Economic theories such as the knowledge-based view of the firm, view information as an asset that will move unencumbered and without cost within and among organizations; although information is recognized as an asset, unlike other assets, its transferability has no associated costs. However, some authors have suggested that this may not be the case (e.g., von Hippel, 1994). In fact, the transfer of information is not necessarily frictionless and has even been described as “sticky”and the organizational implications associated with transfer “stickiness” can reach beyond issues of cost and simple inefficiencies (Szulanski, 1996). Information is increasingly recognized as the engine of economic growth and a source of competitive advantage, and where its transfer is difficult, the implications are more strategic and may threaten a firm’s long-term competitiveness, including, new enterprise formation; the exploitation of technological know-how; and the successful development and commercialization of new products and services (Teece, 2001).

Key Terms in this Chapter

Inter-Organizational Network: A community of practice of N organizations, where N is more than two. In this chapter, network types are defined through three primary characteristics—the degree of centralization of authority, competition, and commonality of operations.
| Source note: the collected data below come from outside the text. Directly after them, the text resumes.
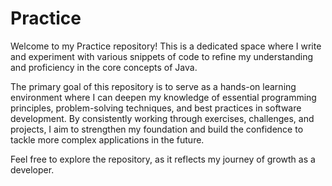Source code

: # Practice
Welcome to my Practice repository! This is a dedicated space where I write and experiment with various snippets of code to refine my understanding and proficiency in the core concepts of Java.

The primary goal of this repository is to serve as a hands-on learning environment where I can deepen my knowledge of essential programming principles, problem-solving techniques, and best practices in software development. By consistently working through exercises, challenges, and projects, I aim to strengthen my foundation and build the confidence to tackle more complex applications in the future.

Feel free to explore the repository, as it reflects my journey of growth as a developer.
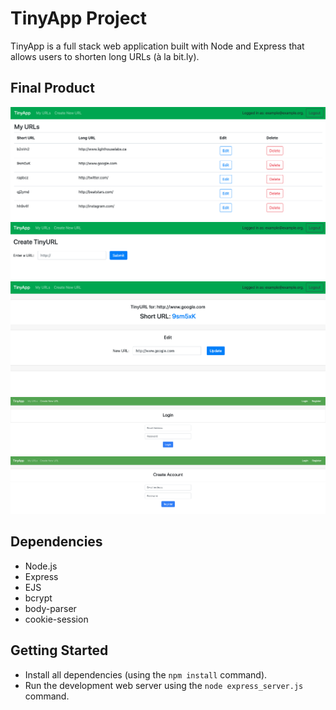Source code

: # TinyApp Project

TinyApp is a full stack web application built with Node and Express that allows users to shorten long URLs (à la bit.ly).

## Final Product

!["'My Urls' page"](https://github.com/dlinardi/tinyapp/blob/master/docs/urls-page.png)
!["'New Url' page"](https://github.com/dlinardi/tinyapp/blob/master/docs/create-url-page.png)
!["'Specific Url' page"](https://github.com/dlinardi/tinyapp/blob/master/docs/specific-url-page.png)
!["'Login' page"](https://github.com/dlinardi/tinyapp/blob/master/docs/login-page.png)
!["'Register' page"](https://github.com/dlinardi/tinyapp/blob/master/docs/register-page.png)

## Dependencies

- Node.js
- Express
- EJS
- bcrypt
- body-parser
- cookie-session

## Getting Started

- Install all dependencies (using the `npm install` command).
- Run the development web server using the `node express_server.js` command.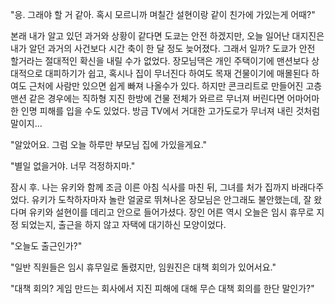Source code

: "응. 그래야 할 거 같아. 혹시 모르니까 며칠간 설현이랑 같이 친가에 가있는게 어때?" 

본래 내가 알고 있던 과거와 상황이 같다면 도쿄는 안전 하겠지만, 오늘 일어난 대지진은 내가 알던 과거의 사건보다 시간 축이 한 달 정도 늦어졌다. 
그래서 일까? 도쿄가 안전 할거라는 절대적인 확신을 내릴 수가 없었다. 
장모님댁은 개인 주택이기에 맨션보다 상대적으로 대피하기가 쉽고, 혹시나 집이 무너진다 하여도 목재 건물이기에 매몰된다 하여도 근처에 사람만 있으면 쉽게 빠져 나올수가 있다. 
하지만 콘크리트로 만들어진 고층 맨션 같은 경우에는 직하형 지진 한방에 건물 전체가 와르르 무너져 버린다면 어마어마한 인명 피해를 입을 수도 있었다. 
방금 TV에서 거대한 고가도로가 무너져 내린 것처럼 말이지... 

"알았어요. 그럼 오늘 하루만 부모님 집에 가있을게요." 

"별일 없을거야. 너무 걱정하지마." 

잠시 후. 나는 유키와 함께 조금 이른 아침 식사를 마친 뒤, 그녀를 처가 집까지 바래다주었다. 
유키가 도착하자마자 놀란 얼굴로 뛰쳐나온 장모님은 안그래도 불안했는데, 잘 왔다며 유키와 설현이를 데리고 안으로 들어가셨다. 
장인 어른 역시 오늘은 임시 휴무로 지정 되었는지, 출근을 하지 않고 자택에 대기하신 모양이었다. 

"오늘도 출근인가?" 

"일반 직원들은 임시 휴무일로 돌렸지만, 임원진은 대책 회의가 있어서요." 

"대책 회의? 게임 만드는 회사에서 지진 피해에 대해 무슨 대책 회의를 한단 말인가?" 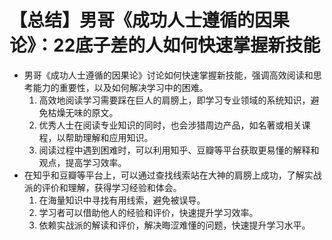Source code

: # 【总结】男哥《成功人士遵循的因果论》：22底子差的人如何快速掌握新技能

-   男哥《成功人士遵循的因果论》讨论如何快速掌握新技能，强调高效阅读和思考能力的重要性，以及如何解决学习中的困难。
    1.  高效地阅读学习需要踩在巨人的肩膀上，即学习专业领域的系统知识，避免枯燥无味的原文。
    2.  优秀人士在阅读专业知识的同时，也会涉猎周边产品，如名著或相关课程，以帮助理解和应用知识。
    3.  阅读过程中遇到困难时，可以利用知乎、豆瓣等平台获取更易懂的解释和观点，提高学习效率。
-   在知乎和豆瓣等平台上，可以通过查找线索站在大神的肩膀上成功，了解实战派的评价和理解，获得学习经验和体会。
    1.  在海量知识中寻找有用线索，避免被误导。
    2.  学习者可以借助他人的经验和评价，快速提升学习效率。
    3.  依赖实战派的解读和评价，解决晦涩难懂的问题，快速提升学习水平。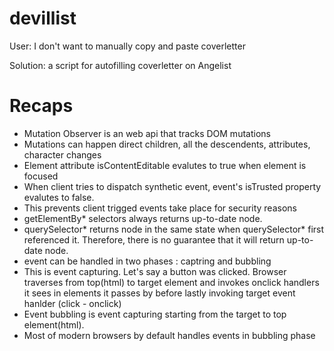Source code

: # devillist

User: I don't want to manually copy and paste coverletter

Solution: a script for autofilling coverletter on Angelist

# Recaps

- Mutation Observer is an web api that tracks DOM mutations
- Mutations can happen direct children, all the descendents, attributes, character changes
- Element attribute isContentEditable evalutes to true when element is focused
- When client tries to dispatch synthetic event, event's isTrusted property evalutes to false.
- This prevents client trigged events take place for security reasons
- getElementBy\* selectors always returns up-to-date node.
- querySelector* returns node in the same state when querySelector* first referenced it. Therefore, there is no guarantee that it will return up-to-date node.
- event can be handled in two phases : captring and bubbling
- This is event capturing. Let's say a button was clicked. Browser traverses from top(html) to target element and invokes onclick handlers it sees in elements it passes by before lastly invoking target event hanlder (click - onclick)
- Event bubbling is event capturing starting from the target to top element(html).
- Most of modern browsers by default handles events in bubbling phase
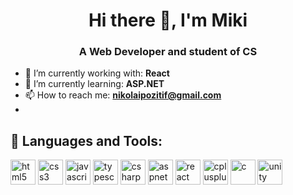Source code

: <h1 align="center">Hi there 👋, I'm Miki</h1>
<h3 align="center">A Web Developer and student of CS</h3>

- 🔭 I’m currently working with: **React**
- 🌱 I’m currently learning: **ASP.NET**
- 📫 How to reach me: **nikolaipozitif@gmail.com**
- 
## 🚀 Languages and Tools:

<p align="left">
  <img src="https://img.icons8.com/color/452/html-5.png" alt="html5" width="40" height="40"/>
  <img src="https://img.icons8.com/color/452/css3.png" alt="css3" width="40" height="40"/>
  <img src="https://img.icons8.com/color/452/javascript.png" alt="javascript" width="40" height="40"/>
  <img src="https://img.icons8.com/color/452/typescript.png" alt="typescript" width="40" height="40"/>
  <img src="https://img.icons8.com/color/452/c-sharp-logo.png" alt="csharp" width="40" height="40"/>
  <img src="https://jaki-jezyk-programowania.pl/img/technologies/asp.net.png" alt="aspnet" width="40" height="40"/>
  <img src="https://img.icons8.com/color/452/react-native.png" alt="react" width="40" height="40"/>
  <img src="https://img.icons8.com/color/452/c-plus-plus-logo.png" alt="cplusplus" width="40" height="40"/>
  <img src="https://img.icons8.com/color/452/c-programming.png" alt="c" width="40" height="40"/>
  <img src="https://img.icons8.com/ios-filled/452/unity.png" alt="unity" width="40" height="40"/>
</p>

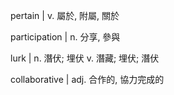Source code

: 
pertain | v. 屬於, 附屬, 關於

participation | n. 分享, 參與

lurk | n. 潛伏; 埋伏  v. 潛藏; 埋伏; 潛伏

collaborative | adj. 合作的, 協力完成的
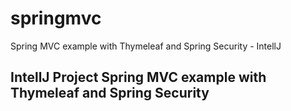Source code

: # springmvc
Spring MVC example with Thymeleaf and Spring Security - IntellJ

IntellJ Project
Spring MVC example with Thymeleaf and Spring Security
---
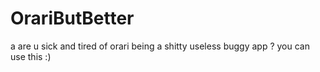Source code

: # OrariButBetter
a are u sick and tired of orari being a shitty useless buggy app ? 
you can use this :)
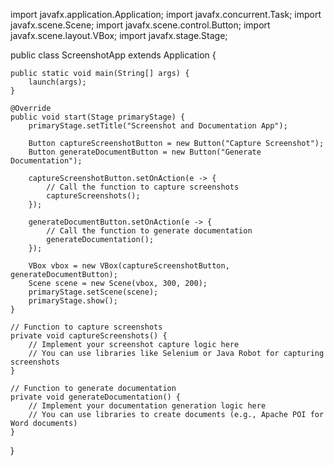import javafx.application.Application;
import javafx.concurrent.Task;
import javafx.scene.Scene;
import javafx.scene.control.Button;
import javafx.scene.layout.VBox;
import javafx.stage.Stage;

public class ScreenshotApp extends Application {

    public static void main(String[] args) {
        launch(args);
    }

    @Override
    public void start(Stage primaryStage) {
        primaryStage.setTitle("Screenshot and Documentation App");

        Button captureScreenshotButton = new Button("Capture Screenshot");
        Button generateDocumentButton = new Button("Generate Documentation");

        captureScreenshotButton.setOnAction(e -> {
            // Call the function to capture screenshots
            captureScreenshots();
        });

        generateDocumentButton.setOnAction(e -> {
            // Call the function to generate documentation
            generateDocumentation();
        });

        VBox vbox = new VBox(captureScreenshotButton, generateDocumentButton);
        Scene scene = new Scene(vbox, 300, 200);
        primaryStage.setScene(scene);
        primaryStage.show();
    }

    // Function to capture screenshots
    private void captureScreenshots() {
        // Implement your screenshot capture logic here
        // You can use libraries like Selenium or Java Robot for capturing screenshots
    }

    // Function to generate documentation
    private void generateDocumentation() {
        // Implement your documentation generation logic here
        // You can use libraries to create documents (e.g., Apache POI for Word documents)
    }
}
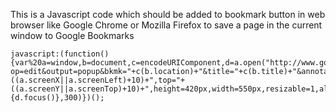 This is a Javascript code which should be added to bookmark button in web browser like Google Chrome or Mozilla Firefox to save a page in the current window to Google Bookmarks


    javascript:(function(){var%20a=window,b=document,c=encodeURIComponent,d=a.open("http://www.google.com/bookmarks/mark?op=edit&output=popup&bkmk="+c(b.location)+"&title="+c(b.title)+"&annotation="+c(b.title),"bkmk_popup","left="+((a.screenX||a.screenLeft)+10)+",top="+((a.screenY||a.screenTop)+10)+",height=420px,width=550px,resizable=1,alwaysRaised=1");a.setTimeout(function(){d.focus()},300)})();
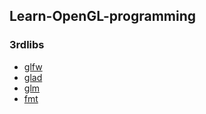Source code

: ## Learn-OpenGL-programming

### 3rdlibs
* [glfw](https://www.glfw.org/download.html)
* [glad](https://github.com/Dav1dde/glad)
* [glm](https://github.com/g-truc/glm)
* [fmt](https://github.com/fmtlib/fmt)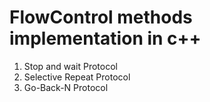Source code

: # FlowControl methods implementation in c++
  1. Stop and wait Protocol
  2. Selective Repeat Protocol
  3. Go-Back-N Protocol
Absorptive capacity: The ability of a firm to recognize the value of new, external information and assimilate it and apply it to commercial ends.

Knowledge Management: Knowledge management (KM) is the organization, creation, sharing, and flow of knowledge within and among organizations.

Transaction Cost Economics: A theory most typically associated with Williamson, which explains that firms will organize in a manner to minimize the costs of production, including the costs of transaction and exchange.

Social Network Theory: A theory, which explains how individuals or organizations will interact based upon the nodes and linkages within the network.

Innovation Network: A structured network of N organizations sharing common goals related to research and/or development of new products/technologies (e.g. The Human Genome Project). This network type is characterized by a decentralized structure, low-medium competition and uncommon scope of operations among members.